REQUIRED ACTION
Each record should be set down again so that it matches the original exactly.
(RECORDED DATA begins)
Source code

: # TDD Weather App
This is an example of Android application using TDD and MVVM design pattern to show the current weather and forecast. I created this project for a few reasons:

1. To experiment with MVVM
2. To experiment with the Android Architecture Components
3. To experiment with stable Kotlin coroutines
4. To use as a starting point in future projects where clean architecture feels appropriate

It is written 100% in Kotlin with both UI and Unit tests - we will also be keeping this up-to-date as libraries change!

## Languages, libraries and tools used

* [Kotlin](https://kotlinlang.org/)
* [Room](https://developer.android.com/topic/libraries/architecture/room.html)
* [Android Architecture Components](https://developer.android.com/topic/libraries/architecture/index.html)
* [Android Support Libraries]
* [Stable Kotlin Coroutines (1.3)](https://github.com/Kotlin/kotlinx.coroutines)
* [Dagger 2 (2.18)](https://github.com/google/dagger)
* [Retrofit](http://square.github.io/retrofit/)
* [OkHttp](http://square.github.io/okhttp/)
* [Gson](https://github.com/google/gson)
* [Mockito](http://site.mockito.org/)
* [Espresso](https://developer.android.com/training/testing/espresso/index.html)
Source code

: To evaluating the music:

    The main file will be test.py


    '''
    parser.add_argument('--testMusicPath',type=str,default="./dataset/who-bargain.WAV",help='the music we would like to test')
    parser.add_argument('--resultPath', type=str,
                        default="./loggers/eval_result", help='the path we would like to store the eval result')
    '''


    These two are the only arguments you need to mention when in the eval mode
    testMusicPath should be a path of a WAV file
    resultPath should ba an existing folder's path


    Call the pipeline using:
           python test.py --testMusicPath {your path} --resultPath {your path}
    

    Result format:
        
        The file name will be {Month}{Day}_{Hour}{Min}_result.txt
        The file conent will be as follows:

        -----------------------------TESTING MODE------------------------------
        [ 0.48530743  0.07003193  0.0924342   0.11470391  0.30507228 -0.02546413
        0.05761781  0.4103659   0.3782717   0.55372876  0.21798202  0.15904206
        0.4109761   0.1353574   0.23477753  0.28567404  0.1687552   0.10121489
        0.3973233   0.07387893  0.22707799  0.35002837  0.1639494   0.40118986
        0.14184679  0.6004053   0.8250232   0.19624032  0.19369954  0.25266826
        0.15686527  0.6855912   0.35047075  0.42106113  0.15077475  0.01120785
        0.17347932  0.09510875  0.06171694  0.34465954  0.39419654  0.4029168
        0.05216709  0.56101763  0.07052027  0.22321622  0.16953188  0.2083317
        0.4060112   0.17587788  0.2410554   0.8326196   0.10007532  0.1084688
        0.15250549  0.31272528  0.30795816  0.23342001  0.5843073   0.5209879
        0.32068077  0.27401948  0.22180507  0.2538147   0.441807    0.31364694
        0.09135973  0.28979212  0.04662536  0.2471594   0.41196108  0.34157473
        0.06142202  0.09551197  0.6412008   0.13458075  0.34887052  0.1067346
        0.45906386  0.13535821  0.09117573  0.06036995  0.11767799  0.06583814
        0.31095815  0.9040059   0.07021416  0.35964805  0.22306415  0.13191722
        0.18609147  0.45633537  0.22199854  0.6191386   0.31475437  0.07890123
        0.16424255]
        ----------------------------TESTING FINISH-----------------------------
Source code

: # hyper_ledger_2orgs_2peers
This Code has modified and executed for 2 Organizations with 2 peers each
(RECORDED DATA ends)
EXERCISE ANSWER
Source code

: # TDD Weather App
This is an example of Android application using TDD and MVVM design pattern to show the current weather and forecast. I created this project for a few reasons:

1. To experiment with MVVM
2. To experiment with the Android Architecture Components
3. To experiment with stable Kotlin coroutines
4. To use as a starting point in future projects where clean architecture feels appropriate

It is written 100% in Kotlin with both UI and Unit tests - we will also be keeping this up-to-date as libraries change!

## Languages, libraries and tools used

* [Kotlin](https://kotlinlang.org/)
* [Room](https://developer.android.com/topic/libraries/architecture/room.html)
* [Android Architecture Components](https://developer.android.com/topic/libraries/architecture/index.html)
* [Android Support Libraries]
* [Stable Kotlin Coroutines (1.3)](https://github.com/Kotlin/kotlinx.coroutines)
* [Dagger 2 (2.18)](https://github.com/google/dagger)
* [Retrofit](http://square.github.io/retrofit/)
* [OkHttp](http://square.github.io/okhttp/)
* [Gson](https://github.com/google/gson)
* [Mockito](http://site.mockito.org/)
* [Espresso](https://developer.android.com/training/testing/espresso/index.html)
Source code

: To evaluating the music:

    The main file will be test.py


    '''
    parser.add_argument('--testMusicPath',type=str,default="./dataset/who-bargain.WAV",help='the music we would like to test')
    parser.add_argument('--resultPath', type=str,
                        default="./loggers/eval_result", help='the path we would like to store the eval result')
    '''


    These two are the only arguments you need to mention when in the eval mode
    testMusicPath should be a path of a WAV file
    resultPath should ba an existing folder's path


    Call the pipeline using:
           python test.py --testMusicPath {your path} --resultPath {your path}
    

    Result format:
        
        The file name will be {Month}{Day}_{Hour}{Min}_result.txt
        The file conent will be as follows:

        -----------------------------TESTING MODE------------------------------
        [ 0.48530743  0.07003193  0.0924342   0.11470391  0.30507228 -0.02546413
        0.05761781  0.4103659   0.3782717   0.55372876  0.21798202  0.15904206
        0.4109761   0.1353574   0.23477753  0.28567404  0.1687552   0.10121489
        0.3973233   0.07387893  0.22707799  0.35002837  0.1639494   0.40118986
        0.14184679  0.6004053   0.8250232   0.19624032  0.19369954  0.25266826
        0.15686527  0.6855912   0.35047075  0.42106113  0.15077475  0.01120785
        0.17347932  0.09510875  0.06171694  0.34465954  0.39419654  0.4029168
        0.05216709  0.56101763  0.07052027  0.22321622  0.16953188  0.2083317
        0.4060112   0.17587788  0.2410554   0.8326196   0.10007532  0.1084688
        0.15250549  0.31272528  0.30795816  0.23342001  0.5843073   0.5209879
        0.32068077  0.27401948  0.22180507  0.2538147   0.441807    0.31364694
        0.09135973  0.28979212  0.04662536  0.2471594   0.41196108  0.34157473
        0.06142202  0.09551197  0.6412008   0.13458075  0.34887052  0.1067346
        0.45906386  0.13535821  0.09117573  0.06036995  0.11767799  0.06583814
        0.31095815  0.9040059   0.07021416  0.35964805  0.22306415  0.13191722
        0.18609147  0.45633537  0.22199854  0.6191386   0.31475437  0.07890123
        0.16424255]
        ----------------------------TESTING FINISH-----------------------------
Source code

: # hyper_ledger_2orgs_2peers
This Code has modified and executed for 2 Organizations with 2 peers each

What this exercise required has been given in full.